[Document images with source code]
[Start of Attachment]
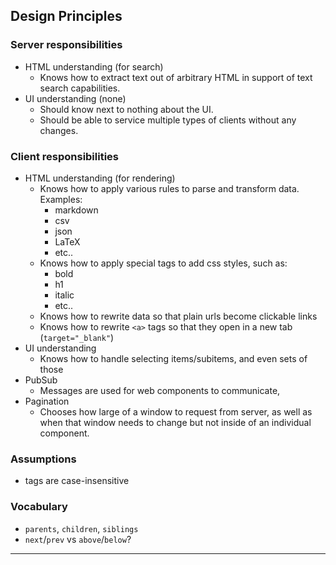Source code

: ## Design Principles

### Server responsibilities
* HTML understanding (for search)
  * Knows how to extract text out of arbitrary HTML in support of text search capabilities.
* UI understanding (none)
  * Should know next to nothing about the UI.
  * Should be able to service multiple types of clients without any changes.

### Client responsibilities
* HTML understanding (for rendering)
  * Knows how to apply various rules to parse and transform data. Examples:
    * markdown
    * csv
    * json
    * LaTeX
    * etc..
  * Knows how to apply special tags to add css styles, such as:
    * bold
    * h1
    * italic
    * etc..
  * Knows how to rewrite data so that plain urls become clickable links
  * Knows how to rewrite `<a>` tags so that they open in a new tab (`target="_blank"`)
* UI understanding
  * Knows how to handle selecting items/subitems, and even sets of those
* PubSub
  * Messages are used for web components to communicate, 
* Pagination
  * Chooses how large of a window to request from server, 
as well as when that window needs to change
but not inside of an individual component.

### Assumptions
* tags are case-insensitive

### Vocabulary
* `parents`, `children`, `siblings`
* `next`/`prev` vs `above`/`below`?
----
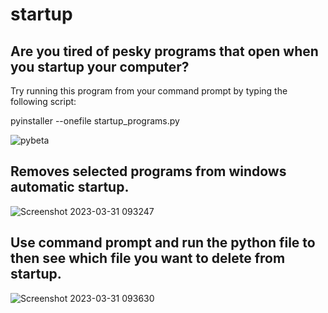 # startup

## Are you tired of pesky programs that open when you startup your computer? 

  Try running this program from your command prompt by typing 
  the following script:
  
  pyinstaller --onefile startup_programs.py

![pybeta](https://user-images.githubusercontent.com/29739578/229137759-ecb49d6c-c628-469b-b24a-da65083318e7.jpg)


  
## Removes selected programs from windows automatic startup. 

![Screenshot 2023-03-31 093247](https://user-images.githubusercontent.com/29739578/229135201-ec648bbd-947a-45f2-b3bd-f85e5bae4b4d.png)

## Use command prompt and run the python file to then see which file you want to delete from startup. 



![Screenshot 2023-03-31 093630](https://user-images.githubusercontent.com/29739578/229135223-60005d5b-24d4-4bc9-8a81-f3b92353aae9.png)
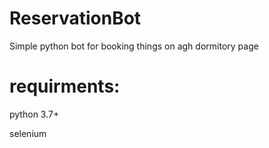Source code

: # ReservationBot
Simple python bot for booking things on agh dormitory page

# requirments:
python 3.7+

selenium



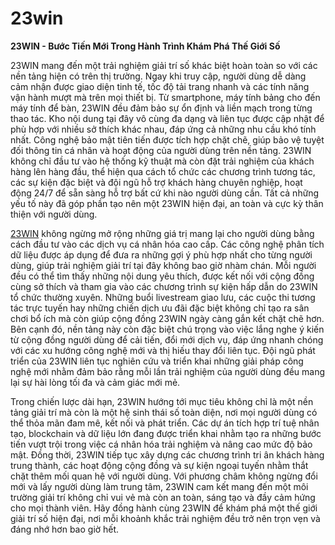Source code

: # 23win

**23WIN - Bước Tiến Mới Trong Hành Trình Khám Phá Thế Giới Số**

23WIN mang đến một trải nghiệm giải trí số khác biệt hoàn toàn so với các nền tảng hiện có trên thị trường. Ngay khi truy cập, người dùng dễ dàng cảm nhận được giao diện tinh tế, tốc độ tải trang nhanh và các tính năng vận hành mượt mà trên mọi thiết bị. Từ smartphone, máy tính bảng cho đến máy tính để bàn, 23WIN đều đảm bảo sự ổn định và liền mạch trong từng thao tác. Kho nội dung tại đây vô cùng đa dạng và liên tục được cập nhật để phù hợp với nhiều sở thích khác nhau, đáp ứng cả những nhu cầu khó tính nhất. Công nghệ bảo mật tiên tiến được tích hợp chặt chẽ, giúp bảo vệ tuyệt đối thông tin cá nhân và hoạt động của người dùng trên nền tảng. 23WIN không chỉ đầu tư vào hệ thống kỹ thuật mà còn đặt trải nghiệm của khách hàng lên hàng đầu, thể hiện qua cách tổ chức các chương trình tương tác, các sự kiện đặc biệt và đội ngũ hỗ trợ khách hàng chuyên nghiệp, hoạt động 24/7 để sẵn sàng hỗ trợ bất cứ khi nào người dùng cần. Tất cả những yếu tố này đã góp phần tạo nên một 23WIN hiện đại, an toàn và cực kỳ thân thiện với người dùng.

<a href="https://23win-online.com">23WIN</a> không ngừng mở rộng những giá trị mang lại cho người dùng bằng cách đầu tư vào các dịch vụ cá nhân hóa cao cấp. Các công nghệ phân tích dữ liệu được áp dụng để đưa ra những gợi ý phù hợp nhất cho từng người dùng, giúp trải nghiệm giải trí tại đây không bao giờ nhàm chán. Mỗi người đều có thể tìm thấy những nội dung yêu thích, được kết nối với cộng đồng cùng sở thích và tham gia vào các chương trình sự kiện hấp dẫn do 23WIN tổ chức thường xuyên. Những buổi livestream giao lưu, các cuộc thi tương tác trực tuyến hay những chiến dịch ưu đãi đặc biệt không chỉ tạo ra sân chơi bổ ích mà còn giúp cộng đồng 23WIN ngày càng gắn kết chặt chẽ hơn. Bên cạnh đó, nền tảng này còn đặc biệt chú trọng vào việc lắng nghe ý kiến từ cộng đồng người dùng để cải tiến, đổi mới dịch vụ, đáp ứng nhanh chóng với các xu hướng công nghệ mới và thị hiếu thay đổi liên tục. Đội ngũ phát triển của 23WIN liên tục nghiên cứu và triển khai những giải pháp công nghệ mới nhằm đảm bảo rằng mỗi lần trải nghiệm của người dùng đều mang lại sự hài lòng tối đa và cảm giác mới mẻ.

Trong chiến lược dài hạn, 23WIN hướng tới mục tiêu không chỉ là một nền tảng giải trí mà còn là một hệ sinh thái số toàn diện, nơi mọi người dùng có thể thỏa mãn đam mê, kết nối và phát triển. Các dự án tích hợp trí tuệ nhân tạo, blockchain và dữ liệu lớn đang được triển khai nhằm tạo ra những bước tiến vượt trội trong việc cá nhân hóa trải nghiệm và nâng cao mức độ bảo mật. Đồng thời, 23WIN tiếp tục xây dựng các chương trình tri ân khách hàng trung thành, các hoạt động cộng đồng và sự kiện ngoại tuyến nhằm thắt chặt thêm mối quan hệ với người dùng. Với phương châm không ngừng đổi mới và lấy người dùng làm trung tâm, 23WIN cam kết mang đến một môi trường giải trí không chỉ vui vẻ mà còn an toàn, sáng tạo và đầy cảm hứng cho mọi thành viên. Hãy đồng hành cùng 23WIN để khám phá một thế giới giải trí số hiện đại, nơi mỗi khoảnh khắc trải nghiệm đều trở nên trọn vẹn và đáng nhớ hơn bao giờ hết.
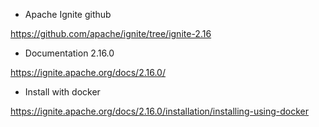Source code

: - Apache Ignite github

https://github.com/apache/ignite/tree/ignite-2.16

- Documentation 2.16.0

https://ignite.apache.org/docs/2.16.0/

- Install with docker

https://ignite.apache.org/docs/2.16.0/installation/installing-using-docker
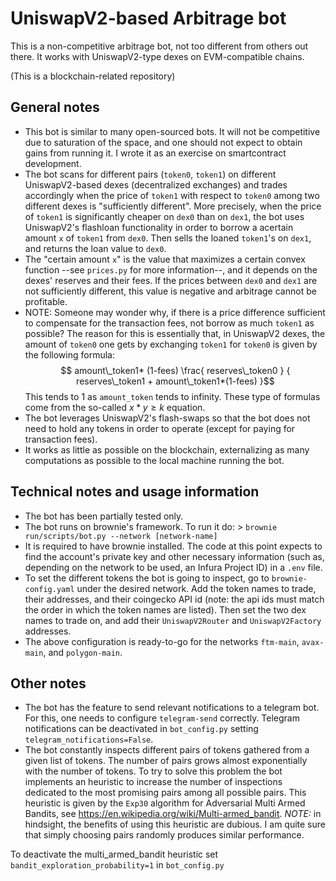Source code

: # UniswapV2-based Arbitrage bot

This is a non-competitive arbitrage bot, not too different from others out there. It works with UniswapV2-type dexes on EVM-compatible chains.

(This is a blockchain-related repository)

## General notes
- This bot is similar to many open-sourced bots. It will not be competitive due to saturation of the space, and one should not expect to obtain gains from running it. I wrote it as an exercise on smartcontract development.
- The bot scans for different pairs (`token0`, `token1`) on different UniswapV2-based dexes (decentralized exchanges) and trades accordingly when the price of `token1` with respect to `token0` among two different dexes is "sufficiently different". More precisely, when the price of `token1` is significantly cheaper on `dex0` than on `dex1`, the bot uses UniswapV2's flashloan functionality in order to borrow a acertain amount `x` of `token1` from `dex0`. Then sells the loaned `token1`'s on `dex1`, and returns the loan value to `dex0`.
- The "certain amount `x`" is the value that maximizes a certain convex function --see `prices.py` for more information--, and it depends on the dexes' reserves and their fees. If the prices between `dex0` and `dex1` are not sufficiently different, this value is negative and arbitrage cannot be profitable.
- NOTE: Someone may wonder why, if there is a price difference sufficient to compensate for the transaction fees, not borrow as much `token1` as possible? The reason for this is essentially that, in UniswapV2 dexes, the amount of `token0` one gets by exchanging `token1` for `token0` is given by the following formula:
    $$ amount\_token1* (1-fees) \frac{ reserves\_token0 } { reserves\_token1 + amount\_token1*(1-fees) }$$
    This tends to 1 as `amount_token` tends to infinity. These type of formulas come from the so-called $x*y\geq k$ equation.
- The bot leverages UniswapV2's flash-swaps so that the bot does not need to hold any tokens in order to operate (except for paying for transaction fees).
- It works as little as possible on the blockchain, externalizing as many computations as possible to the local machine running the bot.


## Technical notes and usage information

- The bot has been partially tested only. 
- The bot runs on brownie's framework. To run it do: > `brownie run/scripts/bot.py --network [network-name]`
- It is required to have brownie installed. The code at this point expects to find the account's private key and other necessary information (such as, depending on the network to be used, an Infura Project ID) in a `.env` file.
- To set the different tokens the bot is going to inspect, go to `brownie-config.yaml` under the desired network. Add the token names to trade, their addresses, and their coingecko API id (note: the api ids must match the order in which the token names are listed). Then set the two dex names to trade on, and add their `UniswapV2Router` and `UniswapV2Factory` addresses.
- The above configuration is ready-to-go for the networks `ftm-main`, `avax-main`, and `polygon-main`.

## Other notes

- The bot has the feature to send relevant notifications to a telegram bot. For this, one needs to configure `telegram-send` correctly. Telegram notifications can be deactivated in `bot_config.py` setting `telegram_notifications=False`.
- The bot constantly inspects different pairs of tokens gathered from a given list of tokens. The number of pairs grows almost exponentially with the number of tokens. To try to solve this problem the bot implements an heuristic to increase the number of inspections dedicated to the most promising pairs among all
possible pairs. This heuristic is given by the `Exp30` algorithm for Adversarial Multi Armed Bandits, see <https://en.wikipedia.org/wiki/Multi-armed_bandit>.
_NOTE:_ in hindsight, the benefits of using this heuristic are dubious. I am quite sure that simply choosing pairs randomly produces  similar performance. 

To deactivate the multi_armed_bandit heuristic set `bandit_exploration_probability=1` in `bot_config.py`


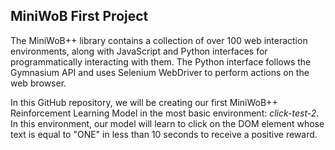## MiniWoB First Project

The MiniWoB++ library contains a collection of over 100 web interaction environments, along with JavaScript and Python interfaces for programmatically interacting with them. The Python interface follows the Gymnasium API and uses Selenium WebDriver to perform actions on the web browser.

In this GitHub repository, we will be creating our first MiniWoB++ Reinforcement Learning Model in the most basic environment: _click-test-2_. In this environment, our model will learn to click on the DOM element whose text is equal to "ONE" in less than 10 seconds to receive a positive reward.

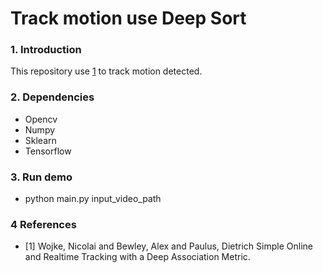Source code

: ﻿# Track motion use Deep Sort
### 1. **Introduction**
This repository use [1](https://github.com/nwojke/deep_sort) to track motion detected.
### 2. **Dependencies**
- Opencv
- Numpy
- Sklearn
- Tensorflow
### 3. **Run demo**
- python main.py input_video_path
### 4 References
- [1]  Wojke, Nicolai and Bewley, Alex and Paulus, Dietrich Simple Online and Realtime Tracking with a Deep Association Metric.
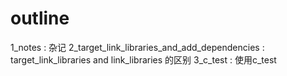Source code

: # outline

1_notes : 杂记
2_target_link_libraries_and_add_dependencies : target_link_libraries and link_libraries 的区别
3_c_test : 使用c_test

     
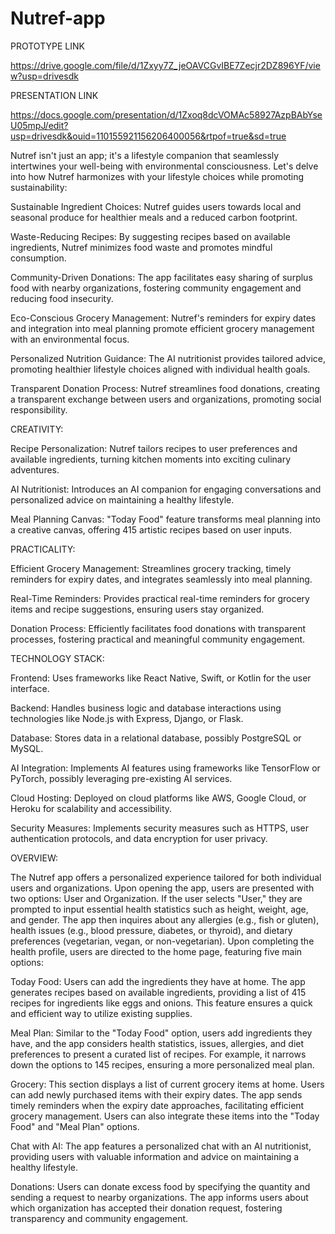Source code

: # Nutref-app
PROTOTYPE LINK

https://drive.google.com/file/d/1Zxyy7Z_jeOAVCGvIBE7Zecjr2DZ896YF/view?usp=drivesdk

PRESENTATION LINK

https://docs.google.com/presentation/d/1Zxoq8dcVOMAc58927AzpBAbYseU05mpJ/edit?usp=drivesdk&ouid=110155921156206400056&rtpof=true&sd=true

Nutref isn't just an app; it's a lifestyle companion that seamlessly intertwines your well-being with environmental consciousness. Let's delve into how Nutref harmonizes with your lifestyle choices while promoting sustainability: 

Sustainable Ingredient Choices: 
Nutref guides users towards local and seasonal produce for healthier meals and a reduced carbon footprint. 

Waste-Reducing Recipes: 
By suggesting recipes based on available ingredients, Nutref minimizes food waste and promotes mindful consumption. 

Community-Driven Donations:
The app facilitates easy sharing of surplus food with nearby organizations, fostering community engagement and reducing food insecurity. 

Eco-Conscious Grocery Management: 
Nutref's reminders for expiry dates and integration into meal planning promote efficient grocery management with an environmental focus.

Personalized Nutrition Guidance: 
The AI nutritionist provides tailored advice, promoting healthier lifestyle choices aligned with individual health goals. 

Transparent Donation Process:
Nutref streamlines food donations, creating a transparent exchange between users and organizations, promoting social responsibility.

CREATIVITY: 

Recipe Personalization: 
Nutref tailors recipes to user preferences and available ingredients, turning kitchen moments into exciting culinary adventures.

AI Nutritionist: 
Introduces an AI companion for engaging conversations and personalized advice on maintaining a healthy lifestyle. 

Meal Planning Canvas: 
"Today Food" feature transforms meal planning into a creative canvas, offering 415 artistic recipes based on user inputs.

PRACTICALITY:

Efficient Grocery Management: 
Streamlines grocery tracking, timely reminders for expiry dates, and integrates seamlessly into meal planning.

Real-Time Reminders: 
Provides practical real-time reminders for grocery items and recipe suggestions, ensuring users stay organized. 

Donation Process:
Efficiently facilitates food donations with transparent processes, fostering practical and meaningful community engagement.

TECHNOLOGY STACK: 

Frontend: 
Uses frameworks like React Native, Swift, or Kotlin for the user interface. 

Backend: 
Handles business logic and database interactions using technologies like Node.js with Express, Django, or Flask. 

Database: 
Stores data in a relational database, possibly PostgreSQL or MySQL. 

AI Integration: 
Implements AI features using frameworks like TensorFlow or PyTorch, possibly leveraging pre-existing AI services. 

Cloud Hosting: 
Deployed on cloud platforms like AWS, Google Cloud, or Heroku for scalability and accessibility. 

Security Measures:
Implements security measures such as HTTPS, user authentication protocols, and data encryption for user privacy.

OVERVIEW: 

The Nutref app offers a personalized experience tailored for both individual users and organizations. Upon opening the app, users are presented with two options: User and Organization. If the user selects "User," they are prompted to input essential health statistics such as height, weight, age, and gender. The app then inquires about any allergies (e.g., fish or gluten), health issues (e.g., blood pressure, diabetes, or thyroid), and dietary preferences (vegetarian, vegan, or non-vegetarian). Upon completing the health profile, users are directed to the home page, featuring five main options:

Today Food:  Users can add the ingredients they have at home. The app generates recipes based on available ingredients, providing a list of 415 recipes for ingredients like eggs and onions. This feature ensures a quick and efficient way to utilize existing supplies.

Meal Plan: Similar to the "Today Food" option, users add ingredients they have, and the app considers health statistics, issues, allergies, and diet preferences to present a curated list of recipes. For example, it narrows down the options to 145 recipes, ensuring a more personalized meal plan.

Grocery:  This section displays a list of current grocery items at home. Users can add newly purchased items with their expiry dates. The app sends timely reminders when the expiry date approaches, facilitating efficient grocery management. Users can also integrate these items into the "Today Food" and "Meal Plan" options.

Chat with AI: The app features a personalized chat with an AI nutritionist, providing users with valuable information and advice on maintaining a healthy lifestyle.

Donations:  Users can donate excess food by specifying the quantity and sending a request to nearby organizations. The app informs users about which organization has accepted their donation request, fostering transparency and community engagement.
[End of Attachment]
DESCRIPTION OF THE TASK: Each line above with the word "heuristic" must be returned.

ANSWER SECTION:
- The bot constantly inspects different pairs of tokens gathered from a given list of tokens. The number of pairs grows almost exponentially with the number of tokens. To try to solve this problem the bot implements an heuristic to increase the number of inspections dedicated to the most promising pairs among all
possible pairs. This heuristic is given by the `Exp30` algorithm for Adversarial Multi Armed Bandits, see <https://en.wikipedia.org/wiki/Multi-armed_bandit>.
_NOTE:_ in hindsight, the benefits of using this heuristic are dubious. I am quite sure that simply choosing pairs randomly produces  similar performance. 
To deactivate the multi_armed_bandit heuristic set `bandit_exploration_probability=1` in `bot_config.py`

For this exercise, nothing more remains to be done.